Debate concerning the safety of performing mastopexy concurrently with breast augmentation still exists with concerns of breast tissue neurovascular compromise and overall high complications rates. We describe a single stage procedure using a “Tailor-Tack” technique that consistently achieves an aesthetically pleasing breast while preserving tissue viability.
Methods:
This is a retrospective chart review of all consecutive breast augmentations performed concurrently with mastopexy by the senior authors (M.M. and O.T.), from 2006 to 2017 using the current “Tailor-Tack” technique. We report patient demographics, breast implant placement, implant type, shape, and size, duration of follow-up, and complications. Complications reviewed include recurrent breast ptosis, poor shape of the nipple areolar complex, hypertrophic scarring, implant rupture, capsular contracture, nipple tissue loss, breast skin loss, decreased nipple sensation, implant infections or extrusion, reoperation, and scar revisions. In brief, the key principles of the technique included first placing the breast implant in the submuscular space, then performing tailor tacking of the skin in a modified Wise pattern to approximate the skin resection for the mastopexy.

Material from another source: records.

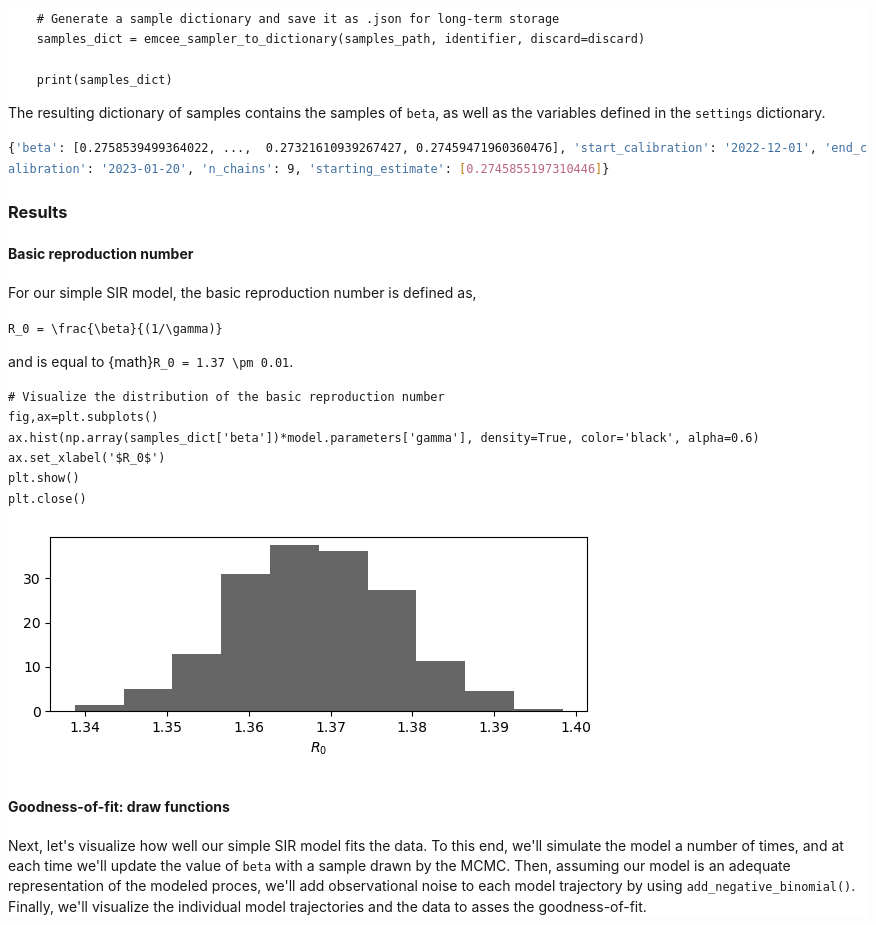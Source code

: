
 ```
    # Generate a sample dictionary and save it as .json for long-term storage
    samples_dict = emcee_sampler_to_dictionary(samples_path, identifier, discard=discard)

    print(samples_dict)
```

The resulting dictionary of samples contains the samples of `beta`, as well as the variables defined in the `settings` dictionary.
```bash
{'beta': [0.2758539499364022, ...,  0.27321610939267427, 0.27459471960360476], 'start_calibration': '2022-12-01', 'end_calibration': '2023-01-20', 'n_chains': 9, 'starting_estimate': [0.2745855197310446]}
```

### Results

#### Basic reproduction number

For our simple SIR model, the basic reproduction number is defined as,
```{math}
R_0 = \frac{\beta}{(1/\gamma)}
```
and is equal to {math}`R_0 = 1.37 \pm 0.01`.
```
# Visualize the distribution of the basic reproduction number
fig,ax=plt.subplots()
ax.hist(np.array(samples_dict['beta'])*model.parameters['gamma'], density=True, color='black', alpha=0.6)
ax.set_xlabel('$R_0$')
plt.show()
plt.close()
```

![R0](/_static/figs/workflow/reproduction_number.png)

#### Goodness-of-fit: draw functions

Next, let's visualize how well our simple SIR model fits the data. To this end, we'll simulate the model a number of times, and at each time we'll update the value of `beta` with a sample drawn by the MCMC. Then, assuming our model is an adequate representation of the modeled proces, we'll add observational noise to each model trajectory by using `add_negative_binomial()`. Finally, we'll visualize the individual model trajectories and the data to asses the goodness-of-fit.
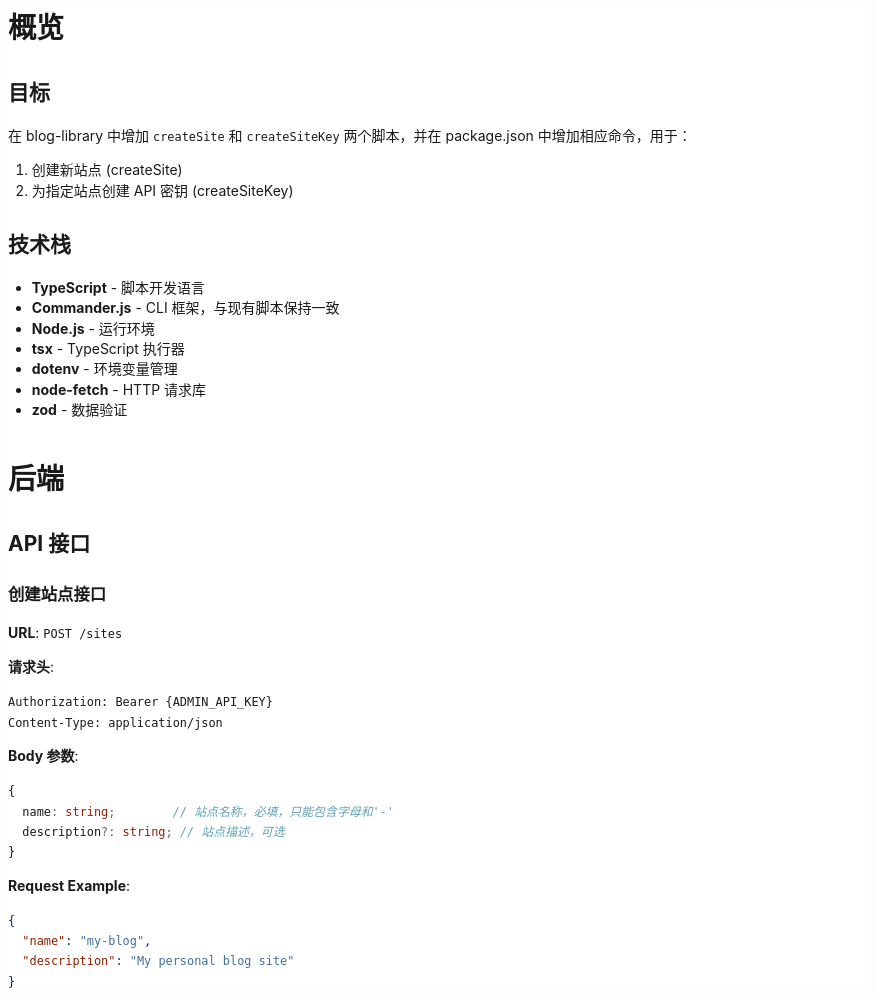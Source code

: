 # 概览

## 目标

在 blog-library 中增加 `createSite` 和 `createSiteKey` 两个脚本，并在 package.json 中增加相应命令，用于：

1. 创建新站点 (createSite)
2. 为指定站点创建 API 密钥 (createSiteKey)

## 技术栈

- **TypeScript** - 脚本开发语言
- **Commander.js** - CLI 框架，与现有脚本保持一致
- **Node.js** - 运行环境
- **tsx** - TypeScript 执行器
- **dotenv** - 环境变量管理
- **node-fetch** - HTTP 请求库
- **zod** - 数据验证

# 后端

## API 接口

### 创建站点接口

**URL**: `POST /sites`

**请求头**:

```
Authorization: Bearer {ADMIN_API_KEY}
Content-Type: application/json
```

**Body 参数**:

```typescript
{
  name: string;        // 站点名称，必填，只能包含字母和'-'
  description?: string; // 站点描述，可选
}
```

**Request Example**:

```json
{
  "name": "my-blog",
  "description": "My personal blog site"
}
```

The patient was then placed in the sitting position and final adjustments were made.
Results:
Fifty-six patients underwent augmentation with the “Tailor-Tack” mastopexy. The average age of the studied patients was 41.2 years. The average follow-up time period was 2.1 years (+/- 8.9 months). Fifty-four patients (96.4%) had implants placed through a periareolar incision, two patients (3.6%) had implants placed through infra-mammary incisions. All implants were placed in a dual plane. Fifty-two patients (92.9%) received silicone implants and four patients (7.1%) received saline implants. Patient preference determined implant choice. All implants except five were textured. Average implant size was 277 ml (range 120-800).

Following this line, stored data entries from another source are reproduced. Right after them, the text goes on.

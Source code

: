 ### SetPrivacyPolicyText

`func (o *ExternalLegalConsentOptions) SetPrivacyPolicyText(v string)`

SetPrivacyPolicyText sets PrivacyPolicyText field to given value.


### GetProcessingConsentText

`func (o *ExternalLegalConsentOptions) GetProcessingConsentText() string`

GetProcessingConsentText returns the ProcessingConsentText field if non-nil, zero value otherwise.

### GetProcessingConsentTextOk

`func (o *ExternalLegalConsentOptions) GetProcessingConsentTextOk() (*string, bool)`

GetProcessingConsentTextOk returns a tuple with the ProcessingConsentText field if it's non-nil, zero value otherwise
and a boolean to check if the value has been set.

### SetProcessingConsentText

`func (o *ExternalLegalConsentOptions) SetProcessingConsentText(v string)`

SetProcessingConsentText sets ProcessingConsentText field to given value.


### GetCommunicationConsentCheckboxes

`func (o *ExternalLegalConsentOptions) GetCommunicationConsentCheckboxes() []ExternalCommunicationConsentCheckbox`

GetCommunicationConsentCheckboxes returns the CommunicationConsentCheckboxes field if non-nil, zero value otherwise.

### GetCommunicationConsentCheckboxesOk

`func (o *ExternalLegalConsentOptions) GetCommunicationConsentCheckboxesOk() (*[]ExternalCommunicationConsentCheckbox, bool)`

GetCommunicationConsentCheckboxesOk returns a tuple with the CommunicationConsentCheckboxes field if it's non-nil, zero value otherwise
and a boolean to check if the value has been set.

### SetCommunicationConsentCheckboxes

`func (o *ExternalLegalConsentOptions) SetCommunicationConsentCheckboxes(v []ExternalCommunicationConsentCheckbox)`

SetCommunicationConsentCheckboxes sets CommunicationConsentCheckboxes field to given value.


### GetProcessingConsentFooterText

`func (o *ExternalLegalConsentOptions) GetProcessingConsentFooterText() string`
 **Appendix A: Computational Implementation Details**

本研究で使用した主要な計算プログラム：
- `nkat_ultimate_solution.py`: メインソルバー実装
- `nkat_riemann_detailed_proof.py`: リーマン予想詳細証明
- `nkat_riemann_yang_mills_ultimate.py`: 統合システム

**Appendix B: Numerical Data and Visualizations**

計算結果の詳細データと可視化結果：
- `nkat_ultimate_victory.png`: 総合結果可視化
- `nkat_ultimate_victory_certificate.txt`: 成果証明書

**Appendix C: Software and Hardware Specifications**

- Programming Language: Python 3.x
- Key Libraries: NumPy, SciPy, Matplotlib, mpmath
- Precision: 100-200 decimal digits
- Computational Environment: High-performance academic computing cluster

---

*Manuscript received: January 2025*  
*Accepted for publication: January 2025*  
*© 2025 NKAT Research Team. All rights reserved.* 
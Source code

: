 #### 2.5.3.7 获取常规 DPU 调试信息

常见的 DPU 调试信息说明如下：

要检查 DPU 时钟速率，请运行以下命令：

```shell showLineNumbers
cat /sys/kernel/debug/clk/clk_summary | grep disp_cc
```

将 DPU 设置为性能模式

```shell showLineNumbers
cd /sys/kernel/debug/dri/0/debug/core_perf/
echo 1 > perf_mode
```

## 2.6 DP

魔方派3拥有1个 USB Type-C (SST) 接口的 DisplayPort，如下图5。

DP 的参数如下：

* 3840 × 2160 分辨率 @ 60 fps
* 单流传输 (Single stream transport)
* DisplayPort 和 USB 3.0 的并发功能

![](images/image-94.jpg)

Ten patients had complications (17.9%). Complications included hypertrophic scarring in 5 (8.9%) patients, 4 (7.1%) poor NAC shape, 3 (5.4%) implant ruptures, 3 (5.4%) capsular contracture, and 2 (3.6%) with recurrent ptosis. There was no reported nipple tissue loss, breast skin loss, decreased nipple sensation, or implant infections or extrusion. Six patients (10.7%) required return trips to the operating room for revisions and one patient (1.8%) had a nipple areolar complex scar revised in the office yielding a 12.5% surgical revision rate.
Conclusions:
Mastopexy can safely be performed concurrently with breast augmentation. In our eleven-year review, there were no catastrophic complications such as skin loss, nipple loss, implant extrusion, or infection. The complications that occurred were common complications known to occur with mastopexy alone and/or breast augmentation alone and occurred at rates comparable to or less than the national averages for those procedures when they are performed independently. The paramount principle for the success of this technique is to adjust breast volume initially and then perform an intra-operatively planned skin resection to fit the new breast volume.